Un cuento de hadas con ritmo de rumba

A los 77 años, Rubén González era un jubilado que se disponía a pasar el resto de sus días sentado en una plaza de La Habana. Había desplegado su virtuosismo en los mejores salones de Cuba, pero ya ni siquiera tenía un piano, el instrumento que lo había enamorado a los siete años. Era un viejo más que aguantaba sin queja los racionamientos de la revolución, hasta que un día dos tipos irrumpieron en su siesta con una propuesta descabellada. Al principio se mostró reticente: querían que volviera a tocar y él llevaba años de inactividad. Pero al fin aflojó, y al poco tiempo era el primero en llegar a los destartalados estudios Egrem para recorrer de nuevo las teclas con sus dedos largos, que se revelaron tan ágiles y sensibles como en sus mejores tiempos. Era un reencuentro. Con el piano. Con la música. Con aquel chico.

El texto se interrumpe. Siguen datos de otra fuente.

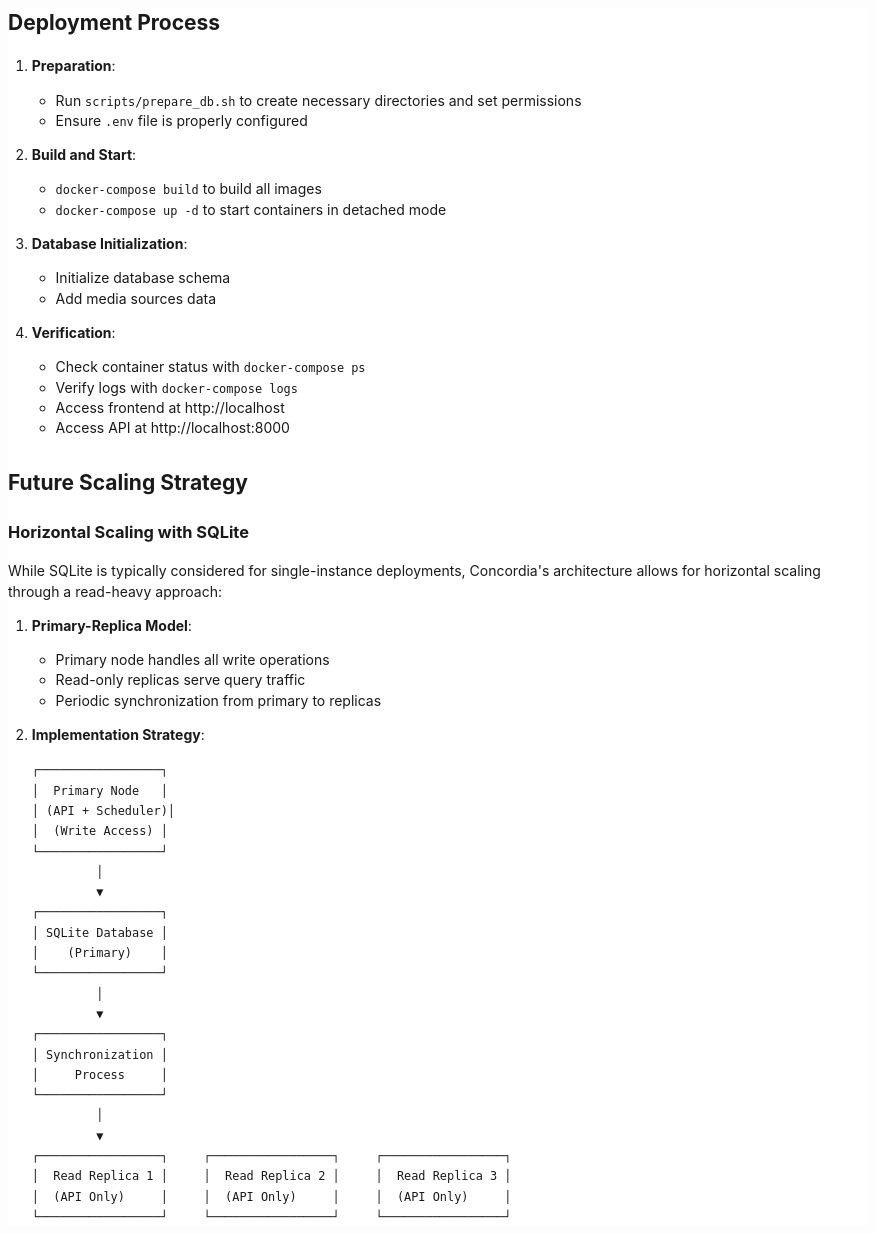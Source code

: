 
## Deployment Process

1. **Preparation**:
   - Run `scripts/prepare_db.sh` to create necessary directories and set permissions
   - Ensure `.env` file is properly configured

2. **Build and Start**:
   - `docker-compose build` to build all images
   - `docker-compose up -d` to start containers in detached mode

3. **Database Initialization**:
   - Initialize database schema
   - Add media sources data

4. **Verification**:
   - Check container status with `docker-compose ps`
   - Verify logs with `docker-compose logs`
   - Access frontend at http://localhost
   - Access API at http://localhost:8000


## Future Scaling Strategy

### Horizontal Scaling with SQLite

While SQLite is typically considered for single-instance deployments, Concordia's architecture allows for horizontal scaling through a read-heavy approach:

1. **Primary-Replica Model**:
   - Primary node handles all write operations
   - Read-only replicas serve query traffic
   - Periodic synchronization from primary to replicas

2. **Implementation Strategy**:
   ```
   ┌─────────────────┐
   │  Primary Node   │
   │ (API + Scheduler)│
   │  (Write Access) │
   └─────────────────┘
            │
            ▼
   ┌─────────────────┐
   │ SQLite Database │
   │    (Primary)    │
   └─────────────────┘
            │
            ▼
   ┌─────────────────┐
   │ Synchronization │
   │     Process     │
   └─────────────────┘
            │
            ▼
   ┌─────────────────┐     ┌─────────────────┐     ┌─────────────────┐
   │  Read Replica 1 │     │  Read Replica 2 │     │  Read Replica 3 │
   │  (API Only)     │     │  (API Only)     │     │  (API Only)     │
   └─────────────────┘     └─────────────────┘     └─────────────────┘
   ```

Los dos locos de la propuesta también eran músicos, pero el cubano Juan de Marcos González y el norteamericano Ry Cooder no habían llegados solos. Los acompañaba el cineasta Wim Wenders. Sus cámaras demostrarían que los cuentos de hadas no necesitan de jardines palaciegos ni de reyes o princesas. Ocurren a veces en ciudades en ruinas, entre hombres y mujeres curtidos, sin oropeles ni brillos. Sólo hace falta que lleven dentro un tesoro escondido que aflora, si se produce la magia, justo cuando parecía condenado a morir en el olvido.

Rubén González murió recién en 2003, a los 84 años, luego de volver a grabar discos y de triunfar en el mismísimo Carnegie Hall. Esa yapa se la regaló, claro, el Buena Vista Social Club, la orquesta de viejas glorias que nació de aquella idea descabellada y que hizo bailar, en la fiesta del adiós, al público que colmó el Gran Rex la semana pasada. Porque el Buena Vista, que ha llevado la música cubana por el mundo desde 1997, se despide de los escenarios con esta gira en la que convoca el espíritu de los fundadores. Además de las imágenes de González, se proyectaron también las de Ibrahim Ferrer, Orlando "Cachaíto" López y Compay Segundo, que murió cantando y amarrado a su guitarra a los 95 años, en 2003. Acompañaron la evocación los aplausos del público y la música de la orquesta, en la que revistan figuras ya legendarias como Omara Portuondo, Barbarito Torres, Elíades Ochoa y Guajiro Mirabal, y que volvió a dar, en su paso por aquí, una última gran lección que va más allá de sus maravillosos sones, rumbas y guajiras.